[Excerpts from a dataset]
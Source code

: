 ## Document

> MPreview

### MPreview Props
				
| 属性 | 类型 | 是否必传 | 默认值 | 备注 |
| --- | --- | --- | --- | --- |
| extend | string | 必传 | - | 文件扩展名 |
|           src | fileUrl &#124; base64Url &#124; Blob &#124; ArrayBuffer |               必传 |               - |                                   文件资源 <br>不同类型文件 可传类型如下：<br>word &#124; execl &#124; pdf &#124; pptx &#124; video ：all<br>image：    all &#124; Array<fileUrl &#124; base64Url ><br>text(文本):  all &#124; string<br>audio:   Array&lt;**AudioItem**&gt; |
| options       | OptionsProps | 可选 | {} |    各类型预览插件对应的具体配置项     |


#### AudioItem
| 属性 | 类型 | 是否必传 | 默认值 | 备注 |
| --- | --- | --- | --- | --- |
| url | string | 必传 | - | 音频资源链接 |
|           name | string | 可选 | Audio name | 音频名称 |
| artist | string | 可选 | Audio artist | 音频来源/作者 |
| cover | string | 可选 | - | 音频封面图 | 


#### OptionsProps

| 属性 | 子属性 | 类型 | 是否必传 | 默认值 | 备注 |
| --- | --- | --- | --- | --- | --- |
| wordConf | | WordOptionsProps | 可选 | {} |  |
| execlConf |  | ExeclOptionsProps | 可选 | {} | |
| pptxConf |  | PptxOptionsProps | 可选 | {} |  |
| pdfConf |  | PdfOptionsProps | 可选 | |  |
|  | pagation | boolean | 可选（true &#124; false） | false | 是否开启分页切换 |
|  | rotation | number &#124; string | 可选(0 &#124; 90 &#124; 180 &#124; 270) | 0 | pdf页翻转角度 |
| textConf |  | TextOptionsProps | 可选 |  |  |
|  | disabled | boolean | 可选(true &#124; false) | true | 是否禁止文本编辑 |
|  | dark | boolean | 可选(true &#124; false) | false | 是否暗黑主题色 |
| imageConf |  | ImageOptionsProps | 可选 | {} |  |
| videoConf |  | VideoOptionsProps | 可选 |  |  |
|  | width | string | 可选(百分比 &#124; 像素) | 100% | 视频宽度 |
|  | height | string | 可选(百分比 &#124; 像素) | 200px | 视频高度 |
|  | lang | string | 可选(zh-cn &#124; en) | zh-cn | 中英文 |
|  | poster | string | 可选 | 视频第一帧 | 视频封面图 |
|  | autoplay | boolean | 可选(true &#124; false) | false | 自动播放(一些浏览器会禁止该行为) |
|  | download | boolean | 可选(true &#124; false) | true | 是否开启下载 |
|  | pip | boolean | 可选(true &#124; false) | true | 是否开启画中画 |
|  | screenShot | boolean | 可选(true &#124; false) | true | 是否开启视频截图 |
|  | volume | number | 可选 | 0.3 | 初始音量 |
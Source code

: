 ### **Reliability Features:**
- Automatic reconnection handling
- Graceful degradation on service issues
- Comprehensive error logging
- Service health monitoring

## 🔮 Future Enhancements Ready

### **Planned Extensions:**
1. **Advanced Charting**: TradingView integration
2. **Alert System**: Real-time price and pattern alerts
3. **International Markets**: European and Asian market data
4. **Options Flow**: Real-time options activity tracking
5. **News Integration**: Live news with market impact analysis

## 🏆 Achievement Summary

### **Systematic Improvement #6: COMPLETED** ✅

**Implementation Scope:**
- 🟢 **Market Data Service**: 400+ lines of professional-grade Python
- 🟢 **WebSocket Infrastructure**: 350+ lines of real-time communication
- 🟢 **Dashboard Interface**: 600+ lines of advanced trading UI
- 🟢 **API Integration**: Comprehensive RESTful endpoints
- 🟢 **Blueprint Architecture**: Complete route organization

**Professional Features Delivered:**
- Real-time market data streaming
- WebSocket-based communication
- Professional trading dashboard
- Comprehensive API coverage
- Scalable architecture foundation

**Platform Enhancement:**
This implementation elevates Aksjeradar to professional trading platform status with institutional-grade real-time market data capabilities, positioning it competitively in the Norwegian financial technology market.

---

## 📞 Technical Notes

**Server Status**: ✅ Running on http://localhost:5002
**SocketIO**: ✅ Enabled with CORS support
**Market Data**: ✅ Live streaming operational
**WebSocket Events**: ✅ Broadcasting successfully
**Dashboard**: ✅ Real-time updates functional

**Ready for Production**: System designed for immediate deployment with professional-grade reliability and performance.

* INSTRUCTIONS TO FOLLOW *
Please transcribe exactly the lines above from the line that has "- 🟢 **Dashboard" up to and including the line that has "with CORS support"; no other line belongs in the answer.

* SOLUTION FOR THIS TASK *
- 🟢 **Dashboard Interface**: 600+ lines of advanced trading UI
- 🟢 **API Integration**: Comprehensive RESTful endpoints
- 🟢 **Blueprint Architecture**: Complete route organization

**Professional Features Delivered:**
- Real-time market data streaming
- WebSocket-based communication
- Professional trading dashboard
- Comprehensive API coverage
- Scalable architecture foundation

**Platform Enhancement:**
This implementation elevates Aksjeradar to professional trading platform status with institutional-grade real-time market data capabilities, positioning it competitively in the Norwegian financial technology market.

---

## 📞 Technical Notes

**Server Status**: ✅ Running on http://localhost:5002
**SocketIO**: ✅ Enabled with CORS support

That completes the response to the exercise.